[Start of section]

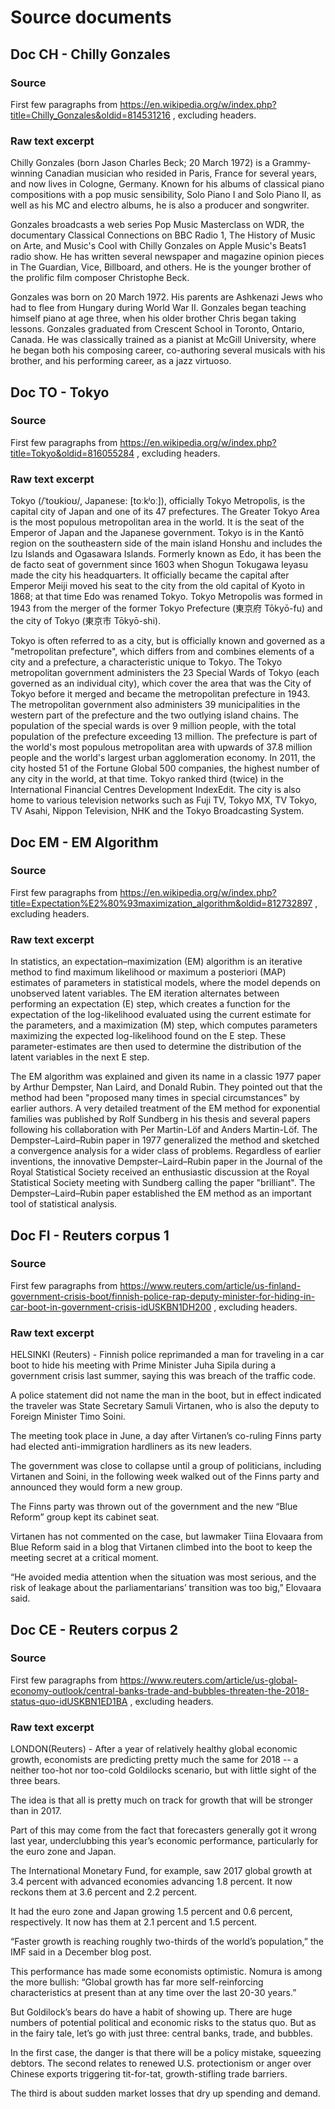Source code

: # Source documents
## Doc CH - Chilly Gonzales
### Source
First few paragraphs from https://en.wikipedia.org/w/index.php?title=Chilly_Gonzales&oldid=814531216 , excluding headers.
### Raw text excerpt
Chilly Gonzales (born Jason Charles Beck; 20 March 1972) is a Grammy-winning Canadian musician who resided in Paris, France for several years, and now lives in Cologne, Germany. Known for his albums of classical piano compositions with a pop music sensibility, Solo Piano I and Solo Piano II, as well as his MC and electro albums, he is also a producer and songwriter.

Gonzales broadcasts a web series Pop Music Masterclass on WDR, the documentary Classical Connections on BBC Radio 1, The History of Music on Arte, and Music's Cool with Chilly Gonzales on Apple Music's Beats1 radio show. He has written several newspaper and magazine opinion pieces in The Guardian, Vice, Billboard, and others. He is the younger brother of the prolific film composer Christophe Beck.

Gonzales was born on 20 March 1972. His parents are Ashkenazi Jews who had to flee from Hungary during World War II. Gonzales began teaching himself piano at age three, when his older brother Chris began taking lessons. Gonzales graduated from Crescent School in Toronto, Ontario, Canada. He was classically trained as a pianist at McGill University, where he began both his composing career, co-authoring several musicals with his brother, and his performing career, as a jazz virtuoso.

## Doc TO - Tokyo
### Source
First few paragraphs from https://en.wikipedia.org/w/index.php?title=Tokyo&oldid=816055284 , excluding headers.
### Raw text excerpt
Tokyo (/ˈtoʊkioʊ/, Japanese: [toːkʲoː]), officially Tokyo Metropolis, is the capital city of Japan and one of its 47 prefectures. The Greater Tokyo Area is the most populous metropolitan area in the world. It is the seat of the Emperor of Japan and the Japanese government. Tokyo is in the Kantō region on the southeastern side of the main island Honshu and includes the Izu Islands and Ogasawara Islands. Formerly known as Edo, it has been the de facto seat of government since 1603 when Shogun Tokugawa Ieyasu made the city his headquarters. It officially became the capital after Emperor Meiji moved his seat to the city from the old capital of Kyoto in 1868; at that time Edo was renamed Tokyo. Tokyo Metropolis was formed in 1943 from the merger of the former Tokyo Prefecture (東京府 Tōkyō-fu) and the city of Tokyo (東京市 Tōkyō-shi).

Tokyo is often referred to as a city, but is officially known and governed as a "metropolitan prefecture", which differs from and combines elements of a city and a prefecture, a characteristic unique to Tokyo. The Tokyo metropolitan government administers the 23 Special Wards of Tokyo (each governed as an individual city), which cover the area that was the City of Tokyo before it merged and became the metropolitan prefecture in 1943. The metropolitan government also administers 39 municipalities in the western part of the prefecture and the two outlying island chains. The population of the special wards is over 9 million people, with the total population of the prefecture exceeding 13 million. The prefecture is part of the world's most populous metropolitan area with upwards of 37.8 million people and the world's largest urban agglomeration economy. In 2011, the city hosted 51 of the Fortune Global 500 companies, the highest number of any city in the world, at that time. Tokyo ranked third (twice) in the International Financial Centres Development IndexEdit. The city is also home to various television networks such as Fuji TV, Tokyo MX, TV Tokyo, TV Asahi, Nippon Television, NHK and the Tokyo Broadcasting System.


## Doc EM - EM Algorithm
### Source
First few paragraphs from https://en.wikipedia.org/w/index.php?title=Expectation%E2%80%93maximization_algorithm&oldid=812732897 , excluding headers.
### Raw text excerpt
In statistics, an expectation–maximization (EM) algorithm is an iterative method to find maximum likelihood or maximum a posteriori (MAP) estimates of parameters in statistical models, where the model depends on unobserved latent variables. The EM iteration alternates between performing an expectation (E) step, which creates a function for the expectation of the log-likelihood evaluated using the current estimate for the parameters, and a maximization (M) step, which computes parameters maximizing the expected log-likelihood found on the E step. These parameter-estimates are then used to determine the distribution of the latent variables in the next E step.

The EM algorithm was explained and given its name in a classic 1977 paper by Arthur Dempster, Nan Laird, and Donald Rubin. They pointed out that the method had been "proposed many times in special circumstances" by earlier authors. A very detailed treatment of the EM method for exponential families was published by Rolf Sundberg in his thesis and several papers following his collaboration with Per Martin-Löf and Anders Martin-Löf. The Dempster–Laird–Rubin paper in 1977 generalized the method and sketched a convergence analysis for a wider class of problems. Regardless of earlier inventions, the innovative Dempster–Laird–Rubin paper in the Journal of the Royal Statistical Society received an enthusiastic discussion at the Royal Statistical Society meeting with Sundberg calling the paper "brilliant". The Dempster–Laird–Rubin paper established the EM method as an important tool of statistical analysis.

## Doc FI - Reuters corpus 1
### Source
First few paragraphs from https://www.reuters.com/article/us-finland-government-crisis-boot/finnish-police-rap-deputy-minister-for-hiding-in-car-boot-in-government-crisis-idUSKBN1DH200 , excluding headers.
### Raw text excerpt
HELSINKI (Reuters) - Finnish police reprimanded a man for traveling in a car boot to hide his meeting with Prime Minister Juha Sipila during a government crisis last summer, saying this was breach of the traffic code.

A police statement did not name the man in the boot, but in effect indicated the traveler was State Secretary Samuli Virtanen, who is also the deputy to Foreign Minister Timo Soini.

The meeting took place in June, a day after Virtanen’s co-ruling Finns party had elected anti-immigration hardliners as its new leaders.

The government was close to collapse until a group of politicians, including Virtanen and Soini, in the following week walked out of the Finns party and announced they would form a new group.

The Finns party was thrown out of the government and the new “Blue Reform” group kept its cabinet seat.

Virtanen has not commented on the case, but lawmaker Tiina Elovaara from Blue Reform said in a blog that Virtanen climbed into the boot to keep the meeting secret at a critical moment.

“He avoided media attention when the situation was most serious, and the risk of leakage about the parliamentarians’ transition was too big,” Elovaara said.

## Doc CE - Reuters corpus 2
### Source
First few paragraphs from https://www.reuters.com/article/us-global-economy-outlook/central-banks-trade-and-bubbles-threaten-the-2018-status-quo-idUSKBN1ED1BA , excluding headers.
### Raw text excerpt
LONDON(Reuters) - After a year of relatively healthy global economic growth, economists are predicting pretty much the same for 2018 -- a neither too-hot nor too-cold Goldilocks scenario, but with little sight of the three bears.

The idea is that all is pretty much on track for growth that will be stronger than in 2017.

Part of this may come from the fact that forecasters generally got it wrong last year, underclubbing this year’s economic performance, particularly for the euro zone and Japan.

The International Monetary Fund, for example, saw 2017 global growth at 3.4 percent with advanced economies advancing 1.8 percent. It now reckons them at 3.6 percent and 2.2 percent.

It had the euro zone and Japan growing 1.5 percent and 0.6 percent, respectively. It now has them at 2.1 percent and 1.5 percent.

“Faster growth is reaching roughly two-thirds of the world’s population,” the IMF said in a December blog post.

This performance has made some economists optimistic. Nomura is among the more bullish: “Global growth has far more self-reinforcing characteristics at present than at any time over the last 20-30 years.”

But Goldilock’s bears do have a habit of showing up. There are huge numbers of potential political and economic risks to the status quo. But as in the fairy tale, let’s go with just three: central banks, trade, and bubbles.

In the first case, the danger is that there will be a policy mistake, squeezing debtors. The second relates to renewed U.S. protectionism or anger over Chinese exports triggering tit-for-tat, growth-stifling trade barriers.

The third is about sudden market losses that dry up spending and demand.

[End of section]

> **ABOUT THIS EXERCISE**
The answer must consist of the entries above, reproduced word for word, without any pictures.

> **WRITTEN RESPONSE**
Source code

: # Source documents
## Doc CH - Chilly Gonzales
### Source
First few paragraphs from https://en.wikipedia.org/w/index.php?title=Chilly_Gonzales&oldid=814531216 , excluding headers.
### Raw text excerpt
Chilly Gonzales (born Jason Charles Beck; 20 March 1972) is a Grammy-winning Canadian musician who resided in Paris, France for several years, and now lives in Cologne, Germany. Known for his albums of classical piano compositions with a pop music sensibility, Solo Piano I and Solo Piano II, as well as his MC and electro albums, he is also a producer and songwriter.

Gonzales broadcasts a web series Pop Music Masterclass on WDR, the documentary Classical Connections on BBC Radio 1, The History of Music on Arte, and Music's Cool with Chilly Gonzales on Apple Music's Beats1 radio show. He has written several newspaper and magazine opinion pieces in The Guardian, Vice, Billboard, and others. He is the younger brother of the prolific film composer Christophe Beck.

Gonzales was born on 20 March 1972. His parents are Ashkenazi Jews who had to flee from Hungary during World War II. Gonzales began teaching himself piano at age three, when his older brother Chris began taking lessons. Gonzales graduated from Crescent School in Toronto, Ontario, Canada. He was classically trained as a pianist at McGill University, where he began both his composing career, co-authoring several musicals with his brother, and his performing career, as a jazz virtuoso.

## Doc TO - Tokyo
### Source
First few paragraphs from https://en.wikipedia.org/w/index.php?title=Tokyo&oldid=816055284 , excluding headers.
### Raw text excerpt
Tokyo (/ˈtoʊkioʊ/, Japanese: [toːkʲoː]), officially Tokyo Metropolis, is the capital city of Japan and one of its 47 prefectures. The Greater Tokyo Area is the most populous metropolitan area in the world. It is the seat of the Emperor of Japan and the Japanese government. Tokyo is in the Kantō region on the southeastern side of the main island Honshu and includes the Izu Islands and Ogasawara Islands. Formerly known as Edo, it has been the de facto seat of government since 1603 when Shogun Tokugawa Ieyasu made the city his headquarters. It officially became the capital after Emperor Meiji moved his seat to the city from the old capital of Kyoto in 1868; at that time Edo was renamed Tokyo. Tokyo Metropolis was formed in 1943 from the merger of the former Tokyo Prefecture (東京府 Tōkyō-fu) and the city of Tokyo (東京市 Tōkyō-shi).

Tokyo is often referred to as a city, but is officially known and governed as a "metropolitan prefecture", which differs from and combines elements of a city and a prefecture, a characteristic unique to Tokyo. The Tokyo metropolitan government administers the 23 Special Wards of Tokyo (each governed as an individual city), which cover the area that was the City of Tokyo before it merged and became the metropolitan prefecture in 1943. The metropolitan government also administers 39 municipalities in the western part of the prefecture and the two outlying island chains. The population of the special wards is over 9 million people, with the total population of the prefecture exceeding 13 million. The prefecture is part of the world's most populous metropolitan area with upwards of 37.8 million people and the world's largest urban agglomeration economy. In 2011, the city hosted 51 of the Fortune Global 500 companies, the highest number of any city in the world, at that time. Tokyo ranked third (twice) in the International Financial Centres Development IndexEdit. The city is also home to various television networks such as Fuji TV, Tokyo MX, TV Tokyo, TV Asahi, Nippon Television, NHK and the Tokyo Broadcasting System.


## Doc EM - EM Algorithm
### Source
First few paragraphs from https://en.wikipedia.org/w/index.php?title=Expectation%E2%80%93maximization_algorithm&oldid=812732897 , excluding headers.
### Raw text excerpt
In statistics, an expectation–maximization (EM) algorithm is an iterative method to find maximum likelihood or maximum a posteriori (MAP) estimates of parameters in statistical models, where the model depends on unobserved latent variables. The EM iteration alternates between performing an expectation (E) step, which creates a function for the expectation of the log-likelihood evaluated using the current estimate for the parameters, and a maximization (M) step, which computes parameters maximizing the expected log-likelihood found on the E step. These parameter-estimates are then used to determine the distribution of the latent variables in the next E step.

The EM algorithm was explained and given its name in a classic 1977 paper by Arthur Dempster, Nan Laird, and Donald Rubin. They pointed out that the method had been "proposed many times in special circumstances" by earlier authors. A very detailed treatment of the EM method for exponential families was published by Rolf Sundberg in his thesis and several papers following his collaboration with Per Martin-Löf and Anders Martin-Löf. The Dempster–Laird–Rubin paper in 1977 generalized the method and sketched a convergence analysis for a wider class of problems. Regardless of earlier inventions, the innovative Dempster–Laird–Rubin paper in the Journal of the Royal Statistical Society received an enthusiastic discussion at the Royal Statistical Society meeting with Sundberg calling the paper "brilliant". The Dempster–Laird–Rubin paper established the EM method as an important tool of statistical analysis.

## Doc FI - Reuters corpus 1
### Source
First few paragraphs from https://www.reuters.com/article/us-finland-government-crisis-boot/finnish-police-rap-deputy-minister-for-hiding-in-car-boot-in-government-crisis-idUSKBN1DH200 , excluding headers.
### Raw text excerpt
HELSINKI (Reuters) - Finnish police reprimanded a man for traveling in a car boot to hide his meeting with Prime Minister Juha Sipila during a government crisis last summer, saying this was breach of the traffic code.

A police statement did not name the man in the boot, but in effect indicated the traveler was State Secretary Samuli Virtanen, who is also the deputy to Foreign Minister Timo Soini.

The meeting took place in June, a day after Virtanen’s co-ruling Finns party had elected anti-immigration hardliners as its new leaders.

The government was close to collapse until a group of politicians, including Virtanen and Soini, in the following week walked out of the Finns party and announced they would form a new group.

The Finns party was thrown out of the government and the new “Blue Reform” group kept its cabinet seat.

Virtanen has not commented on the case, but lawmaker Tiina Elovaara from Blue Reform said in a blog that Virtanen climbed into the boot to keep the meeting secret at a critical moment.

“He avoided media attention when the situation was most serious, and the risk of leakage about the parliamentarians’ transition was too big,” Elovaara said.

## Doc CE - Reuters corpus 2
### Source
First few paragraphs from https://www.reuters.com/article/us-global-economy-outlook/central-banks-trade-and-bubbles-threaten-the-2018-status-quo-idUSKBN1ED1BA , excluding headers.
### Raw text excerpt
LONDON(Reuters) - After a year of relatively healthy global economic growth, economists are predicting pretty much the same for 2018 -- a neither too-hot nor too-cold Goldilocks scenario, but with little sight of the three bears.

The idea is that all is pretty much on track for growth that will be stronger than in 2017.

Part of this may come from the fact that forecasters generally got it wrong last year, underclubbing this year’s economic performance, particularly for the euro zone and Japan.

The International Monetary Fund, for example, saw 2017 global growth at 3.4 percent with advanced economies advancing 1.8 percent. It now reckons them at 3.6 percent and 2.2 percent.

It had the euro zone and Japan growing 1.5 percent and 0.6 percent, respectively. It now has them at 2.1 percent and 1.5 percent.

“Faster growth is reaching roughly two-thirds of the world’s population,” the IMF said in a December blog post.

This performance has made some economists optimistic. Nomura is among the more bullish: “Global growth has far more self-reinforcing characteristics at present than at any time over the last 20-30 years.”

But Goldilock’s bears do have a habit of showing up. There are huge numbers of potential political and economic risks to the status quo. But as in the fairy tale, let’s go with just three: central banks, trade, and bubbles.

In the first case, the danger is that there will be a policy mistake, squeezing debtors. The second relates to renewed U.S. protectionism or anger over Chinese exports triggering tit-for-tat, growth-stifling trade barriers.

The third is about sudden market losses that dry up spending and demand.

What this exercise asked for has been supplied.